## INPUT MATERIAL:
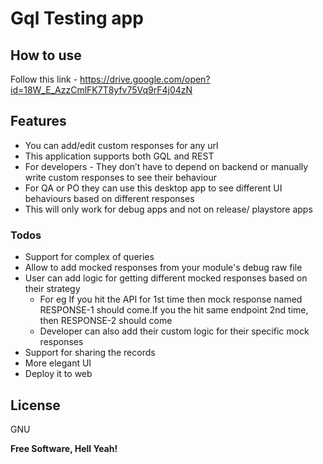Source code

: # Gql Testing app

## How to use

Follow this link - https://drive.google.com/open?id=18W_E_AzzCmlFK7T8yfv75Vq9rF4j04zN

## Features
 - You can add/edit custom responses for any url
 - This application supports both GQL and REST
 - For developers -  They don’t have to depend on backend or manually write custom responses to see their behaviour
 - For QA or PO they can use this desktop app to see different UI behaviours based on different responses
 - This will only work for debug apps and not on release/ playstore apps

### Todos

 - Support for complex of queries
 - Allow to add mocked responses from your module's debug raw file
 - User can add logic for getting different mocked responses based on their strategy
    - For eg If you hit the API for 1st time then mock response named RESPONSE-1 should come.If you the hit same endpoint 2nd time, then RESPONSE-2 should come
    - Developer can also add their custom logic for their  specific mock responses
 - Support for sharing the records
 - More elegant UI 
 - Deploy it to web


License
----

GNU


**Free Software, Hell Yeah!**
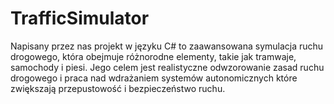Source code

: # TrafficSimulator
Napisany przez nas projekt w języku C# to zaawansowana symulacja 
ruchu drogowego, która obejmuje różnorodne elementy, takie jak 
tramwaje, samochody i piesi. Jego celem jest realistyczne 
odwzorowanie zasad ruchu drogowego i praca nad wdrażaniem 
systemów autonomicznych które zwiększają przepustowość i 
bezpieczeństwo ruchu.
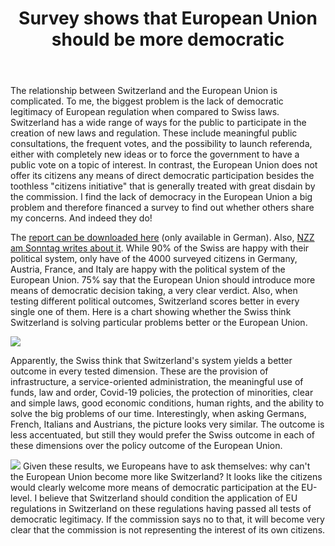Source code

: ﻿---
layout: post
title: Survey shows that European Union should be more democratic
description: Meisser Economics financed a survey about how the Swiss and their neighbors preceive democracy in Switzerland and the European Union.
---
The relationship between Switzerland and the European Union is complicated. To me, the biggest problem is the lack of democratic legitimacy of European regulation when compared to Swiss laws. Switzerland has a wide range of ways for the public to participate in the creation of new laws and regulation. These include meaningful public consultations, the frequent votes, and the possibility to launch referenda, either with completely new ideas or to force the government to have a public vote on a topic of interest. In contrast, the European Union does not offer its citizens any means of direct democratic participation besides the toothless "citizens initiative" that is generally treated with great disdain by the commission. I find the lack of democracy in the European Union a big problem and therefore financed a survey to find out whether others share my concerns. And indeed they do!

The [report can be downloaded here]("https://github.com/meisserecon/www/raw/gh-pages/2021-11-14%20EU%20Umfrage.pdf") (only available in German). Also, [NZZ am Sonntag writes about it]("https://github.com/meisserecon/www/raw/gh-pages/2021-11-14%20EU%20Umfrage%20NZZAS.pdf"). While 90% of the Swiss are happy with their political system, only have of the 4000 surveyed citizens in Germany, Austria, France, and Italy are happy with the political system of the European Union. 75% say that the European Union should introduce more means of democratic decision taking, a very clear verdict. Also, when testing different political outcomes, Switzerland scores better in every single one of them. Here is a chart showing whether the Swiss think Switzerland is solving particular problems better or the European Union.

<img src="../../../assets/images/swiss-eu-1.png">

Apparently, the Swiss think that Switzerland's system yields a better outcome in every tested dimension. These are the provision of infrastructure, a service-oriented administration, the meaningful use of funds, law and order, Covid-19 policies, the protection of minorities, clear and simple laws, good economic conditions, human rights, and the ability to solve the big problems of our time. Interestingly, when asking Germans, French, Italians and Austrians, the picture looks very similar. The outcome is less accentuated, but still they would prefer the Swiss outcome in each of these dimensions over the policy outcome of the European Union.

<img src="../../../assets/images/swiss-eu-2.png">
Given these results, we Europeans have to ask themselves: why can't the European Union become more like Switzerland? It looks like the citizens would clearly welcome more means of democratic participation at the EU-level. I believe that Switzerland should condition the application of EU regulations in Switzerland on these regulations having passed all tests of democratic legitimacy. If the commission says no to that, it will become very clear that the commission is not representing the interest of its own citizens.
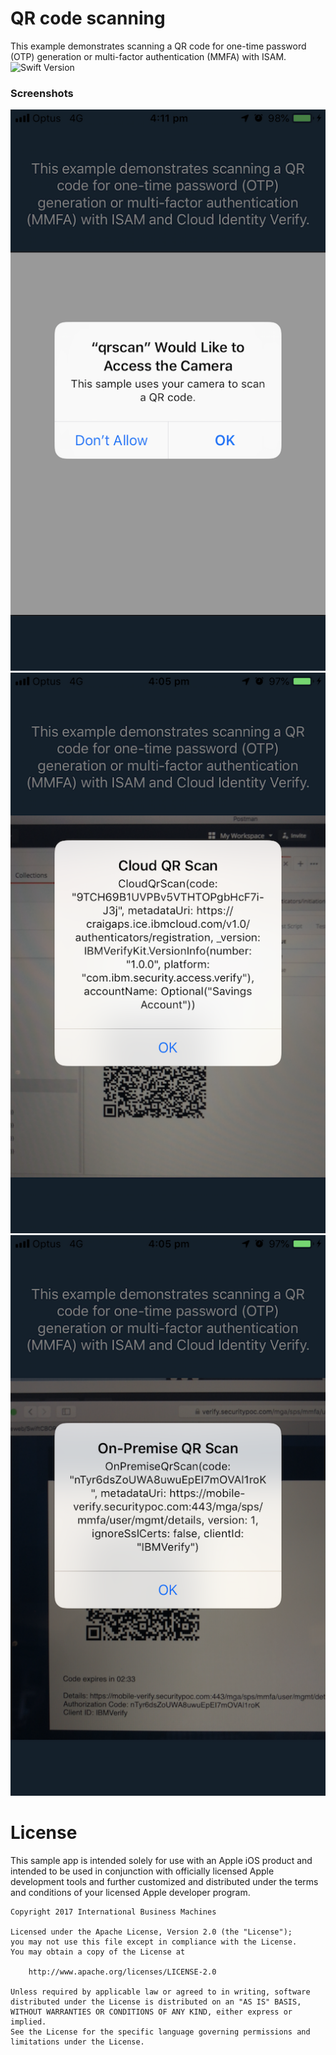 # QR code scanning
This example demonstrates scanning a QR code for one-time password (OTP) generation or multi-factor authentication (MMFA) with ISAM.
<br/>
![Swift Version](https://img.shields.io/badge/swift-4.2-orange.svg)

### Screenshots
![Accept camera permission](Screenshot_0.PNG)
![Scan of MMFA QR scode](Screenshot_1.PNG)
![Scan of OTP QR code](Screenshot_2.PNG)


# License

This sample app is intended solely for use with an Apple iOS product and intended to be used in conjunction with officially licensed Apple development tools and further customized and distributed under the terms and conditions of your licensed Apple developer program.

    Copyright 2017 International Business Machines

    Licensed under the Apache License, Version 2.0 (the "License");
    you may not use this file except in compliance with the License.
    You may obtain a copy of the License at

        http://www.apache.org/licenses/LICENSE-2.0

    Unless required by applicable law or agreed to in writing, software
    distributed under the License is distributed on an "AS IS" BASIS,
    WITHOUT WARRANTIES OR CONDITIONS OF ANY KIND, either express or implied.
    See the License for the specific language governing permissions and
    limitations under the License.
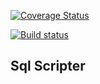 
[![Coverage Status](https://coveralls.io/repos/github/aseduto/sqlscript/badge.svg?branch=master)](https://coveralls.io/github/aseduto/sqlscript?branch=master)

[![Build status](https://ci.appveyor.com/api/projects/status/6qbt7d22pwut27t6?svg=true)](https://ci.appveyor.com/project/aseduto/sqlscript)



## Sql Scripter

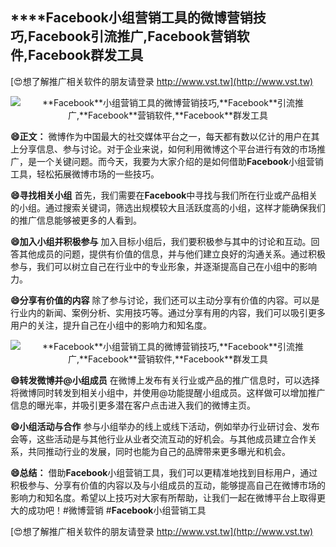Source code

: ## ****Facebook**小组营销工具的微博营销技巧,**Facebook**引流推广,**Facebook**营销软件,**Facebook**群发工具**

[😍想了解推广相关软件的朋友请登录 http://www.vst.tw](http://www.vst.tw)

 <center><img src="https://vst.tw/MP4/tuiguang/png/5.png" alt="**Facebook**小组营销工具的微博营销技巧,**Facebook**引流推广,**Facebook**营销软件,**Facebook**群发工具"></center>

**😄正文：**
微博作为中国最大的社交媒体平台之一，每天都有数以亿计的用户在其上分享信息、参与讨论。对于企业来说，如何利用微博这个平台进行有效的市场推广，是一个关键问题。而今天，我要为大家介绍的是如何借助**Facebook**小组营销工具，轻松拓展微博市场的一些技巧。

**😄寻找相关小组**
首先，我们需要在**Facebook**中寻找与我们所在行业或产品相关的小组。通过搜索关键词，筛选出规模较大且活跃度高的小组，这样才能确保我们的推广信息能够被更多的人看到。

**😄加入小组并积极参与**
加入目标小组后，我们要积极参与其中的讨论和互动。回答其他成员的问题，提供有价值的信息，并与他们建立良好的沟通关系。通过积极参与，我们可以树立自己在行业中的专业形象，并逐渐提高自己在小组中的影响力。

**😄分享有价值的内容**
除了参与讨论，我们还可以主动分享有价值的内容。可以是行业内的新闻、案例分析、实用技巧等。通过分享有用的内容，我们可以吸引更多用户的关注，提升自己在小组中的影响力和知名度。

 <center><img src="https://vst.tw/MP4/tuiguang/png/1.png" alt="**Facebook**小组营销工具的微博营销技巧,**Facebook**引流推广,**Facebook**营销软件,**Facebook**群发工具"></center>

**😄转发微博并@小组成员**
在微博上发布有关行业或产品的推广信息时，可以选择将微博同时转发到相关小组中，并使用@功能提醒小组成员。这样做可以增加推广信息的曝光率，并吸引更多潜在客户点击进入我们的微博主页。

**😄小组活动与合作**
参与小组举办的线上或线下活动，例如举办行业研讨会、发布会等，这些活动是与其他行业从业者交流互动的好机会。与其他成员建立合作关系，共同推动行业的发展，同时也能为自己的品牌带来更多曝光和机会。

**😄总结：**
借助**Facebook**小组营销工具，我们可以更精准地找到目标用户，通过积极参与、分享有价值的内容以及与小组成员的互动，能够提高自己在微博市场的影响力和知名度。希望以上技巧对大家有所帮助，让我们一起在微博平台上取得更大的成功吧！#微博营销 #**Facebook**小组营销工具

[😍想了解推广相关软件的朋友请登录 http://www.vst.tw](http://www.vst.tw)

## WHAT THIS TASK INVOLVES:
What is needed is a word-for-word copy of the lines from the start of the data to the line with "- This application", inclusive, with no pictures in it.

## OUTPUT OF THE TASK:
Source code

: # Gql Testing app

## How to use

Follow this link - https://drive.google.com/open?id=18W_E_AzzCmlFK7T8yfv75Vq9rF4j04zN

## Features
 - You can add/edit custom responses for any url
 - This application supports both GQL and REST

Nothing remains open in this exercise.